Also –one of my favourite scenes to make me blubber in ‘Notting Hill’ is that final image of Hugh Grant and a pregnant Julia Roberts on the park bench ("To June who Loved this garden ... from Joseph, who always sat beside her") and I just love the domesticity of that moment, *even* as she’s still a big film star, they’ve clearly made it work. And I guess with ‘Who’s That Girl?’ I would have appreciated a few moments exploring that domesticity. What’s it actually like, dating a film star? How do you cope? Do bizarre things just become the new normal? Yeah. I think I’d been hoping that this book took that momentary fave scene from ‘Notting Hill’ and based the story around that image a bit more. More fool me for presuming where the story would go, but there you go.  

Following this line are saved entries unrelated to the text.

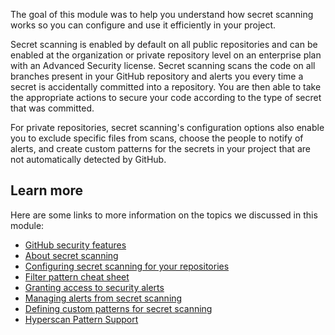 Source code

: The goal of this module was to help you understand how secret scanning works so you can configure and use it efficiently in your project.

Secret scanning is enabled by default on all public repositories and can be enabled at the organization or private repository level on an enterprise plan with an Advanced Security license. Secret scanning scans the code on all branches present in your GitHub repository and alerts you every time a secret is accidentally committed into a repository. You are then able to take the appropriate actions to secure your code according to the type of secret that was committed.

For private repositories, secret scanning's configuration options also enable you to exclude specific files from scans, choose the people to notify of alerts, and create custom patterns for the secrets in your project that are not automatically detected by GitHub.

## Learn more

Here are some links to more information on the topics we discussed in this module:

- [GitHub security features](https://docs.github.com/en/code-security/getting-started/github-security-features)
- [About secret scanning](https://docs.github.com/en/code-security/secret-scanning/about-secret-scanning)
- [Configuring secret scanning for your repositories](https://docs.github.com/en/code-security/secret-scanning/configuring-secret-scanning-for-your-repositories)
- [Filter pattern cheat sheet](https://docs.github.com/en/actions/learn-github-actions/workflow-syntax-for-github-actions#filter-pattern-cheat-sheet)
- [Granting access to security alerts](https://docs.github.com/en/repositories/managing-your-repositorys-settings-and-features/enabling-features-for-your-repository/managing-security-and-analysis-settings-for-your-repository#granting-access-to-security-alerts)
- [Managing alerts from secret scanning](https://docs.github.com/en/code-security/secret-scanning/managing-alerts-from-secret-scanning)
- [Defining custom patterns for secret scanning](https://docs.github.com/en/code-security/secret-scanning/defining-custom-patterns-for-secret-scanning)
- [Hyperscan Pattern Support](http://intel.github.io/hyperscan/dev-reference/compilation.html#pattern-support)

Overall – I did like this book, but I didn’t LOVE and ADORE it like I am the others of hers, so far. I still wanted to rush to the end, I laughed and swooned … but maybe not quite as hard as previously.

3/5

Monday, March 5, 2018

'You Had Me At Hello' by Mhairi McFarlane

 



From the BLURB:

What happens when the one that got away comes back? Find out in this sparkling comedy from #1 bestseller, Mhairi McFarlane.

‘Think of the great duos of history. We're just like them.'
‘You mean like Kylie and Jason? Torvill and Dean? Sonny and Cher?'
‘I think you've missed the point, Rachel.'
 
Rachel and Ben. Ben and Rachel. It was them against the world. Until it all fell apart. It's been a decade since they last spoke, but when Rachel bumps into Ben one rainy day, the years melt away.

They'd been partners in crime and the best of friends. But life has moved on: Ben is married. Rachel is not. Yet in that split second, Rachel feels the old friendship return. And along with it, the broken heart she's never been able to mend.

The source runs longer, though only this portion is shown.